TASK »
Restate word for word the lines of the entries below, starting with the line that holds "Se $(X,d)$ è" and ending with the line that holds "Nonparametric efficient causal", and no others.

┏━━

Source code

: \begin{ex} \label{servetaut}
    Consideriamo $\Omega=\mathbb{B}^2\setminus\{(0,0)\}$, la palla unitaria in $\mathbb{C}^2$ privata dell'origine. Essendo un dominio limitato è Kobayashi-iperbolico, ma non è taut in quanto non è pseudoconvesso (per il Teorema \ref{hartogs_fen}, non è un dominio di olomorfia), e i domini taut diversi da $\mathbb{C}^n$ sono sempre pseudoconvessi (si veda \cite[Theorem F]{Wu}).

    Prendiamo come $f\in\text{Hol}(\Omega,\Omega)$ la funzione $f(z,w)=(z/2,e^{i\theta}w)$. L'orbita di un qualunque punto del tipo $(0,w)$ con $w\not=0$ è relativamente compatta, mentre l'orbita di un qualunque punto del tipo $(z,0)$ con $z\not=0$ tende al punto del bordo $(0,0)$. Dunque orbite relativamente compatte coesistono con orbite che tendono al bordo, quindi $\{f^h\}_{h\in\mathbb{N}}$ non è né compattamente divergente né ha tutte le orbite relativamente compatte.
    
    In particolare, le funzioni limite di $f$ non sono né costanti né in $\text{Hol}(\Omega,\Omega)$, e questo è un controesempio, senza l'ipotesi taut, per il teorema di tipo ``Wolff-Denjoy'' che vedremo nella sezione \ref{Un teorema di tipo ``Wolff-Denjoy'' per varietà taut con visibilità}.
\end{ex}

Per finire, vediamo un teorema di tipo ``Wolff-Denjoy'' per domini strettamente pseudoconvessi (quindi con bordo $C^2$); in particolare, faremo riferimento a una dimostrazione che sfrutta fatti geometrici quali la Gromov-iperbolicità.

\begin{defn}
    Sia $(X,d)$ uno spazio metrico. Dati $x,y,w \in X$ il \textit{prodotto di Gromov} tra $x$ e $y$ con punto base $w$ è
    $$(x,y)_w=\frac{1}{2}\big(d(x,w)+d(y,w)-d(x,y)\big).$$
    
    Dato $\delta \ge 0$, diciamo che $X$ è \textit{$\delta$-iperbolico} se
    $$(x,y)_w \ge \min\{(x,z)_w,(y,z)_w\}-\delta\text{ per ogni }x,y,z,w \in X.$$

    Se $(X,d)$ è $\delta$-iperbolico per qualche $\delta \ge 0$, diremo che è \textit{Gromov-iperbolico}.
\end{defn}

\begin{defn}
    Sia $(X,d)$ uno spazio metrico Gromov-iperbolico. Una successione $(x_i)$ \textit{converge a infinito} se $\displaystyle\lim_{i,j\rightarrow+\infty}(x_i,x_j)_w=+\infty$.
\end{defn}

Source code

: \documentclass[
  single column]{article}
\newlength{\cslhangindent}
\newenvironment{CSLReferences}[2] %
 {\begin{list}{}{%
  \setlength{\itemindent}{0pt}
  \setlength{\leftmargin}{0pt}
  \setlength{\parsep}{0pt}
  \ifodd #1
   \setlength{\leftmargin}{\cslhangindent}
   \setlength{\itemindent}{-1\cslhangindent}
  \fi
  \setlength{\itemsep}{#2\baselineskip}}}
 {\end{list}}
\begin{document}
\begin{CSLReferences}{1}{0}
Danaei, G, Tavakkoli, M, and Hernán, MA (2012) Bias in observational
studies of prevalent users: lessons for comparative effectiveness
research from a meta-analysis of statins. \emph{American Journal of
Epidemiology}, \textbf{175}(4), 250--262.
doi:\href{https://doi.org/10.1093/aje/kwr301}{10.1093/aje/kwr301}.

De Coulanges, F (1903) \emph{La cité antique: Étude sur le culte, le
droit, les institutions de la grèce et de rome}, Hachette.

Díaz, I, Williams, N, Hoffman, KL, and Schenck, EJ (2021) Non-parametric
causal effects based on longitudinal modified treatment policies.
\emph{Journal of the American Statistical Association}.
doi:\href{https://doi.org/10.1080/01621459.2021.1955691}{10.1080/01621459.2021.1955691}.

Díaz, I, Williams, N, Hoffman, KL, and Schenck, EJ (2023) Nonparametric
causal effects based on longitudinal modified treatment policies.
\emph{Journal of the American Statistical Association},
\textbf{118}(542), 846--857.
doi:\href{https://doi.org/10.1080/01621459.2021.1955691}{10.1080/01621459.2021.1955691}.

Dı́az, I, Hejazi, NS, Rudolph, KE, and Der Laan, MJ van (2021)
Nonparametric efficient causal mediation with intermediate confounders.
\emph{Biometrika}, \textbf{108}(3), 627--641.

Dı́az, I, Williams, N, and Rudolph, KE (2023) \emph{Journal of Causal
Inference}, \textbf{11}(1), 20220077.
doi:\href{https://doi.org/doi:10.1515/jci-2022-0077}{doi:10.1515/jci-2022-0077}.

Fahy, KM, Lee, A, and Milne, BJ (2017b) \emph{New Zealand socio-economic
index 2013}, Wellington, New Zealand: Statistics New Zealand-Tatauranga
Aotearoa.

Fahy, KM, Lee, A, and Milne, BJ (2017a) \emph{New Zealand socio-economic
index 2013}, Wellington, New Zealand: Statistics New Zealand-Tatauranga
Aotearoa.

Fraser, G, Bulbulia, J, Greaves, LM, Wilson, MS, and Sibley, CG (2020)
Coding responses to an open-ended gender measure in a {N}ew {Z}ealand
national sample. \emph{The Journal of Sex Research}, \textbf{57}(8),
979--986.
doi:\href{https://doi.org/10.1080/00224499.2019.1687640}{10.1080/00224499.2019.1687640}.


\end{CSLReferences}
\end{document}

┗━━
┏━━

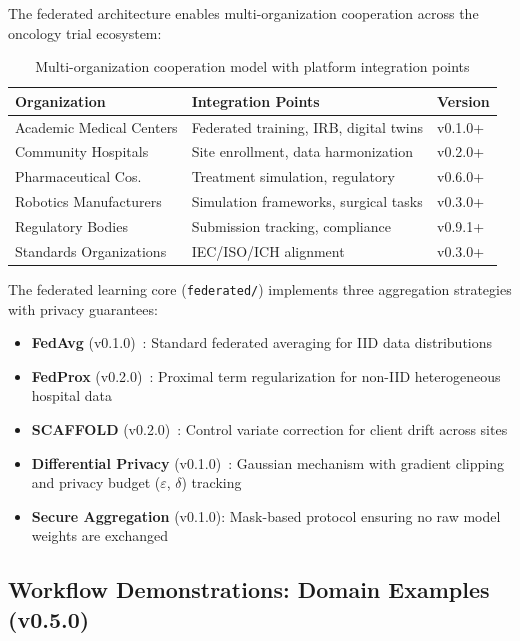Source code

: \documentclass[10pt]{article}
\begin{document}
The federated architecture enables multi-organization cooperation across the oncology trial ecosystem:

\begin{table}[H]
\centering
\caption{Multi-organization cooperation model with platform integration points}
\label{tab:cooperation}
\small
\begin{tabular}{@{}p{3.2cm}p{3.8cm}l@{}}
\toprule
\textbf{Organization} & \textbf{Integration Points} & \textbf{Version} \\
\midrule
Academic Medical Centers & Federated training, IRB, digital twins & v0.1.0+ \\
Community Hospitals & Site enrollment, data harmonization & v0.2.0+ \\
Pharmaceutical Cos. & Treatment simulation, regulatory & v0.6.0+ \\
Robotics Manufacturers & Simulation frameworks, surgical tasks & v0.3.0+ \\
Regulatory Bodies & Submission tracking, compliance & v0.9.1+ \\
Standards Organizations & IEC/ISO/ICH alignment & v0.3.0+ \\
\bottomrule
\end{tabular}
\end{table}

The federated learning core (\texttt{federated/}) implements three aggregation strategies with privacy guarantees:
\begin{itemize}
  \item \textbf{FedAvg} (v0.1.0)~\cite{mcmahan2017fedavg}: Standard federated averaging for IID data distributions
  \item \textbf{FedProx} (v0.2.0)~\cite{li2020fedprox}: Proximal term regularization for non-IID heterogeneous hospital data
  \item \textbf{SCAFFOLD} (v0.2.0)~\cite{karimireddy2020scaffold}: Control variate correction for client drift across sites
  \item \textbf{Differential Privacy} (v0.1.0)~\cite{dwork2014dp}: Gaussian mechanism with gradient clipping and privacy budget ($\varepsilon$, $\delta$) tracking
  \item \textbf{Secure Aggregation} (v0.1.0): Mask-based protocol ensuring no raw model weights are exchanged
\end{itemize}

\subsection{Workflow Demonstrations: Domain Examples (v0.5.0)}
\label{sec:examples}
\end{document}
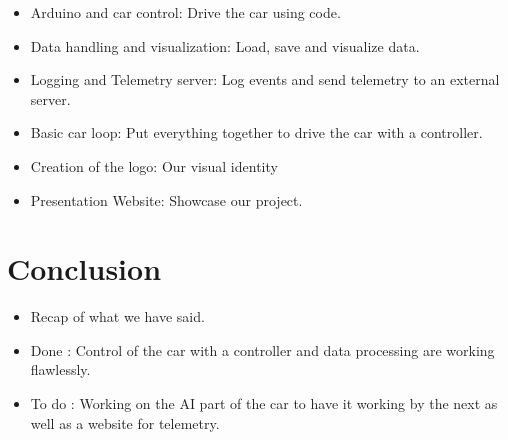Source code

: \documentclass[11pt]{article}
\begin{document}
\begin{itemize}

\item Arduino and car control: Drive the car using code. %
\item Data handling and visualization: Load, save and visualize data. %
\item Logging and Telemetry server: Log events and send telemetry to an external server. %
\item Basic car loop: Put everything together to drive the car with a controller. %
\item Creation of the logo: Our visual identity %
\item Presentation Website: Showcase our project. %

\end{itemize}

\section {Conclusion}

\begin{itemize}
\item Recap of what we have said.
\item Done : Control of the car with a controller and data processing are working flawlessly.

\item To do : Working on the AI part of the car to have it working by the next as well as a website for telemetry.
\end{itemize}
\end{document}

┗━━

EXPECTED ANSWER »
    Se $(X,d)$ è $\delta$-iperbolico per qualche $\delta \ge 0$, diremo che è \textit{Gromov-iperbolico}.
\end{defn}

\begin{defn}
    Sia $(X,d)$ uno spazio metrico Gromov-iperbolico. Una successione $(x_i)$ \textit{converge a infinito} se $\displaystyle\lim_{i,j\rightarrow+\infty}(x_i,x_j)_w=+\infty$.
\end{defn}

Source code

: \documentclass[
  single column]{article}
\newlength{\cslhangindent}
\newenvironment{CSLReferences}[2] %
 {\begin{list}{}{%
  \setlength{\itemindent}{0pt}
  \setlength{\leftmargin}{0pt}
  \setlength{\parsep}{0pt}
  \ifodd #1
   \setlength{\leftmargin}{\cslhangindent}
   \setlength{\itemindent}{-1\cslhangindent}
  \fi
  \setlength{\itemsep}{#2\baselineskip}}}
 {\end{list}}
\begin{document}
\begin{CSLReferences}{1}{0}
Danaei, G, Tavakkoli, M, and Hernán, MA (2012) Bias in observational
studies of prevalent users: lessons for comparative effectiveness
research from a meta-analysis of statins. \emph{American Journal of
Epidemiology}, \textbf{175}(4), 250--262.
doi:\href{https://doi.org/10.1093/aje/kwr301}{10.1093/aje/kwr301}.

De Coulanges, F (1903) \emph{La cité antique: Étude sur le culte, le
droit, les institutions de la grèce et de rome}, Hachette.

Díaz, I, Williams, N, Hoffman, KL, and Schenck, EJ (2021) Non-parametric
causal effects based on longitudinal modified treatment policies.
\emph{Journal of the American Statistical Association}.
doi:\href{https://doi.org/10.1080/01621459.2021.1955691}{10.1080/01621459.2021.1955691}.

Díaz, I, Williams, N, Hoffman, KL, and Schenck, EJ (2023) Nonparametric
causal effects based on longitudinal modified treatment policies.
\emph{Journal of the American Statistical Association},
\textbf{118}(542), 846--857.
doi:\href{https://doi.org/10.1080/01621459.2021.1955691}{10.1080/01621459.2021.1955691}.

Dı́az, I, Hejazi, NS, Rudolph, KE, and Der Laan, MJ van (2021)
Nonparametric efficient causal mediation with intermediate confounders.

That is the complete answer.